[Opening Study material section]

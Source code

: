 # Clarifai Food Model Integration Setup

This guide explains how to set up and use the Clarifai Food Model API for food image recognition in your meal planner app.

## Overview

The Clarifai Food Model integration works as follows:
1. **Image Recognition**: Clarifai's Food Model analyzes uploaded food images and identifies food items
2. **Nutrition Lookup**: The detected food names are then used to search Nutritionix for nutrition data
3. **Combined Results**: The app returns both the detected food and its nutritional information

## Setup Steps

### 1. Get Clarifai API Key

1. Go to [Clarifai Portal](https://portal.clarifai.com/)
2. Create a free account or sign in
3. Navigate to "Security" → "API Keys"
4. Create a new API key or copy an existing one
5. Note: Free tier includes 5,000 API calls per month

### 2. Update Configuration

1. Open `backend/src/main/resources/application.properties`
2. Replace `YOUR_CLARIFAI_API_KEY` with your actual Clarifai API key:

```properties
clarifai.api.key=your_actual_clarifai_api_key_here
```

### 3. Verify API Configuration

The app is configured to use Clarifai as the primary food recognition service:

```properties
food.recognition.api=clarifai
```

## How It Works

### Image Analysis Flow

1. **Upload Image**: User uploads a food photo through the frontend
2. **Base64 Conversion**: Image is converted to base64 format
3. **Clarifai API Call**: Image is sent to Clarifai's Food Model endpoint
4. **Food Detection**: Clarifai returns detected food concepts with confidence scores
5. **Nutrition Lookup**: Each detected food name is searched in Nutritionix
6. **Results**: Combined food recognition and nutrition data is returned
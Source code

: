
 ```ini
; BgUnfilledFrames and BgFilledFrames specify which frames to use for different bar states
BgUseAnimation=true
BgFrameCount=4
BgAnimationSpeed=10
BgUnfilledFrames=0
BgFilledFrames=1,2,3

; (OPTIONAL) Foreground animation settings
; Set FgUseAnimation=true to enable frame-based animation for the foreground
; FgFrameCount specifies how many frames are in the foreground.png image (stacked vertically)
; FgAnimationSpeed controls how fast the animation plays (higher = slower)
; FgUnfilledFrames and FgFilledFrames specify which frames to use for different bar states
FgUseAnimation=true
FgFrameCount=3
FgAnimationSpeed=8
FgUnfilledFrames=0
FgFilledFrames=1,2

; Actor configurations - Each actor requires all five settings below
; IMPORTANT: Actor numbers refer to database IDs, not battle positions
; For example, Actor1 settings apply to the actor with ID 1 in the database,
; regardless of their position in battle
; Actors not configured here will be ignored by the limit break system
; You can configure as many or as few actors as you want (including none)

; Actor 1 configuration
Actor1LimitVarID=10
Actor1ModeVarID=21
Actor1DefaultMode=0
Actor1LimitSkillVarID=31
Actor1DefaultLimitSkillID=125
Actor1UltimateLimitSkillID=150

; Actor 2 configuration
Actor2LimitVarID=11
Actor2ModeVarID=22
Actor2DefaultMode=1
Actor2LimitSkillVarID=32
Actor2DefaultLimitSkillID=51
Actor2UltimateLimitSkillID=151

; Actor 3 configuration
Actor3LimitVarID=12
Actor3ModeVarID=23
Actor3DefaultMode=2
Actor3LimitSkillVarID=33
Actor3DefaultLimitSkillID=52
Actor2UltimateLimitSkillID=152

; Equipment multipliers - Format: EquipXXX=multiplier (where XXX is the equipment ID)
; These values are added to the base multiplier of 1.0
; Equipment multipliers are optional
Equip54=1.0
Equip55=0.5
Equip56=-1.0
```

[Closing Study material section]

*Your objective:*
The entire listing should be repeated with no line missing and no word altered.

*Solution to this task:*
Source code

: # Clarifai Food Model Integration Setup

This guide explains how to set up and use the Clarifai Food Model API for food image recognition in your meal planner app.

## Overview

The Clarifai Food Model integration works as follows:
1. **Image Recognition**: Clarifai's Food Model analyzes uploaded food images and identifies food items
2. **Nutrition Lookup**: The detected food names are then used to search Nutritionix for nutrition data
3. **Combined Results**: The app returns both the detected food and its nutritional information

## Setup Steps

### 1. Get Clarifai API Key

1. Go to [Clarifai Portal](https://portal.clarifai.com/)
2. Create a free account or sign in
3. Navigate to "Security" → "API Keys"
4. Create a new API key or copy an existing one
5. Note: Free tier includes 5,000 API calls per month

### 2. Update Configuration

1. Open `backend/src/main/resources/application.properties`
2. Replace `YOUR_CLARIFAI_API_KEY` with your actual Clarifai API key:

```properties
clarifai.api.key=your_actual_clarifai_api_key_here
```

### 3. Verify API Configuration

The app is configured to use Clarifai as the primary food recognition service:

```properties
food.recognition.api=clarifai
```

## How It Works

### Image Analysis Flow

1. **Upload Image**: User uploads a food photo through the frontend
2. **Base64 Conversion**: Image is converted to base64 format
3. **Clarifai API Call**: Image is sent to Clarifai's Food Model endpoint
4. **Food Detection**: Clarifai returns detected food concepts with confidence scores
5. **Nutrition Lookup**: Each detected food name is searched in Nutritionix
6. **Results**: Combined food recognition and nutrition data is returned
Source code

:
 ```ini
; BgUnfilledFrames and BgFilledFrames specify which frames to use for different bar states
BgUseAnimation=true
BgFrameCount=4
BgAnimationSpeed=10
BgUnfilledFrames=0
BgFilledFrames=1,2,3

; (OPTIONAL) Foreground animation settings
; Set FgUseAnimation=true to enable frame-based animation for the foreground
; FgFrameCount specifies how many frames are in the foreground.png image (stacked vertically)
; FgAnimationSpeed controls how fast the animation plays (higher = slower)
; FgUnfilledFrames and FgFilledFrames specify which frames to use for different bar states
FgUseAnimation=true
FgFrameCount=3
FgAnimationSpeed=8
FgUnfilledFrames=0
FgFilledFrames=1,2

; Actor configurations - Each actor requires all five settings below
; IMPORTANT: Actor numbers refer to database IDs, not battle positions
; For example, Actor1 settings apply to the actor with ID 1 in the database,
; regardless of their position in battle
; Actors not configured here will be ignored by the limit break system
; You can configure as many or as few actors as you want (including none)

; Actor 1 configuration
Actor1LimitVarID=10
Actor1ModeVarID=21
Actor1DefaultMode=0
Actor1LimitSkillVarID=31
Actor1DefaultLimitSkillID=125
Actor1UltimateLimitSkillID=150

; Actor 2 configuration
Actor2LimitVarID=11
Actor2ModeVarID=22
Actor2DefaultMode=1
Actor2LimitSkillVarID=32
Actor2DefaultLimitSkillID=51
Actor2UltimateLimitSkillID=151

; Actor 3 configuration
Actor3LimitVarID=12
Actor3ModeVarID=23
Actor3DefaultMode=2
Actor3LimitSkillVarID=33
Actor3DefaultLimitSkillID=52
Actor2UltimateLimitSkillID=152

; Equipment multipliers - Format: EquipXXX=multiplier (where XXX is the equipment ID)
; These values are added to the base multiplier of 1.0
; Equipment multipliers are optional
Equip54=1.0
Equip55=0.5
Equip56=-1.0
```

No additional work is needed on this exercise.